_AIM OF THE TASK:_ Determine how many lines of the material below include "demiurgosoft", and reply with that number alone.

_EXERCISE INPUTS:_
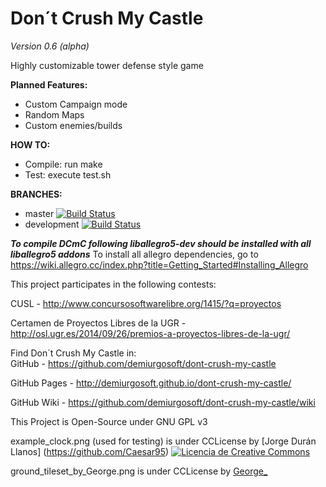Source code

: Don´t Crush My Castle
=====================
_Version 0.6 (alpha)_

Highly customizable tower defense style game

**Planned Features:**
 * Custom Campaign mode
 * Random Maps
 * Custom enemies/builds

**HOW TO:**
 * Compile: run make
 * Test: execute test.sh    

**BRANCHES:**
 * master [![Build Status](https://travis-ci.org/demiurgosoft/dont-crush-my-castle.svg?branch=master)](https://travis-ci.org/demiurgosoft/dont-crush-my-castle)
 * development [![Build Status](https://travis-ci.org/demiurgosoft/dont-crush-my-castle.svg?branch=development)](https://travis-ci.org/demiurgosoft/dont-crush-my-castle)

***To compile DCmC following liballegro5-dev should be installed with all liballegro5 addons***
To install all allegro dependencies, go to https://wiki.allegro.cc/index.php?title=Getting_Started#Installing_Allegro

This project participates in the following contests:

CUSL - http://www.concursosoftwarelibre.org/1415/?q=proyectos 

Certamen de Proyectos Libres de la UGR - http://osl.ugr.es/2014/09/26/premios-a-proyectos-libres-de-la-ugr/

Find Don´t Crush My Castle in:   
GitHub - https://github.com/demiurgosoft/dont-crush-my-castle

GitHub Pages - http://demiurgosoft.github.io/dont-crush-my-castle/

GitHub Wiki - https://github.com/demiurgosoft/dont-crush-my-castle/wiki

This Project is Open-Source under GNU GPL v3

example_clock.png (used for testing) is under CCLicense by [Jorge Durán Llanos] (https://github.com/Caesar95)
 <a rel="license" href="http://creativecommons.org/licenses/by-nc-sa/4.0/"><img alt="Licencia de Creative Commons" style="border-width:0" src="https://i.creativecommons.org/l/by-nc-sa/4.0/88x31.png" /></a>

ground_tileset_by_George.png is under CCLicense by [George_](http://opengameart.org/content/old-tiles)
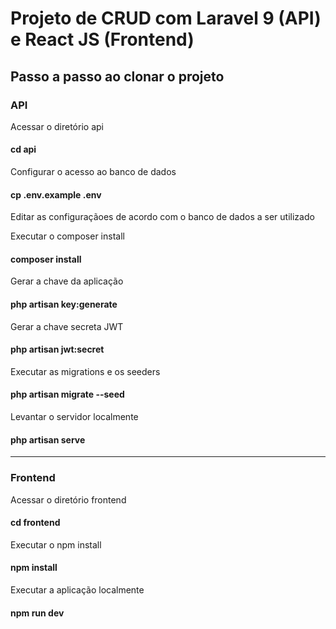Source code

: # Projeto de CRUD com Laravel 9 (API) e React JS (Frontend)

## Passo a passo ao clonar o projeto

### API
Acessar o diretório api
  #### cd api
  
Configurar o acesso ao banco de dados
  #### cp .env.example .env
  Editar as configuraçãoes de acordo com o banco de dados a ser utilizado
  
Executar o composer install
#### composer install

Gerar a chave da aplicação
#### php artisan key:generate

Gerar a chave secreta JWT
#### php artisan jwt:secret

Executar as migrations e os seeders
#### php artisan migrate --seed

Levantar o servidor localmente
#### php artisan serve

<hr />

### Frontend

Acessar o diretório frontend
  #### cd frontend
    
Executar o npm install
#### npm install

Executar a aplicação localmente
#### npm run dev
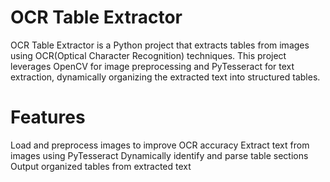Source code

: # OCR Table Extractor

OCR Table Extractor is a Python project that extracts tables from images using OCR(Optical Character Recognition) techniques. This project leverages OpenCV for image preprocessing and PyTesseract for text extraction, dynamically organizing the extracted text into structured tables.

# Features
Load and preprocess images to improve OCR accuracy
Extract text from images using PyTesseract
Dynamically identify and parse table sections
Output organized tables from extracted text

==

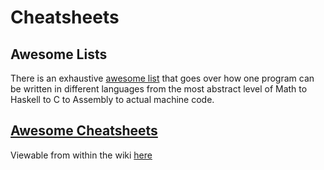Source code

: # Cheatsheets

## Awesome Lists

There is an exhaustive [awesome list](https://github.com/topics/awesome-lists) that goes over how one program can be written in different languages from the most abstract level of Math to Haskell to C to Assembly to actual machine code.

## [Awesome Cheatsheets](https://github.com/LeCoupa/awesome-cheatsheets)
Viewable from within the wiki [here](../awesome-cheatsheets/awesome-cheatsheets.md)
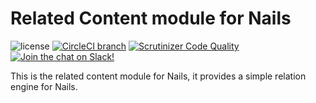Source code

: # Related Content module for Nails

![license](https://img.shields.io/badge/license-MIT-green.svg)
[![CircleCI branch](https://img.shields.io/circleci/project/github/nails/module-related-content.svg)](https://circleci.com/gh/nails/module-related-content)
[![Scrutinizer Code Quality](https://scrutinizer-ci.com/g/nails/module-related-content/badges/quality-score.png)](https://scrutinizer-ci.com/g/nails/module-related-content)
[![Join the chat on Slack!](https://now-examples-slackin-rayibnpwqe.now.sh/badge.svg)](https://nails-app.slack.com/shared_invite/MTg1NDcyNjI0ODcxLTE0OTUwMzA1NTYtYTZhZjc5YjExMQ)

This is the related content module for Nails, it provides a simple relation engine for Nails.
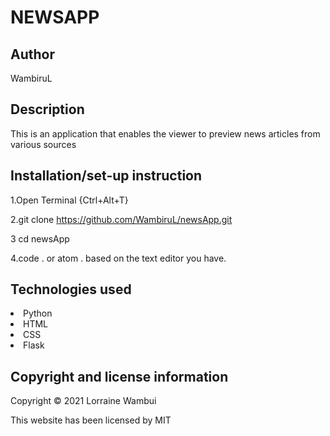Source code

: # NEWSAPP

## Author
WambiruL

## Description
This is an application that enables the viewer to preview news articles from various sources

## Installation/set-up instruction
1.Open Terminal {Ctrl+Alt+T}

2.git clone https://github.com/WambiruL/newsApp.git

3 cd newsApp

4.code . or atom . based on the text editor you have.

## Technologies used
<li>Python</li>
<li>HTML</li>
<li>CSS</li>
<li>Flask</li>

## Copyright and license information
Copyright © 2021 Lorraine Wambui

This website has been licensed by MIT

_THE COMPLETED TASK:_ 5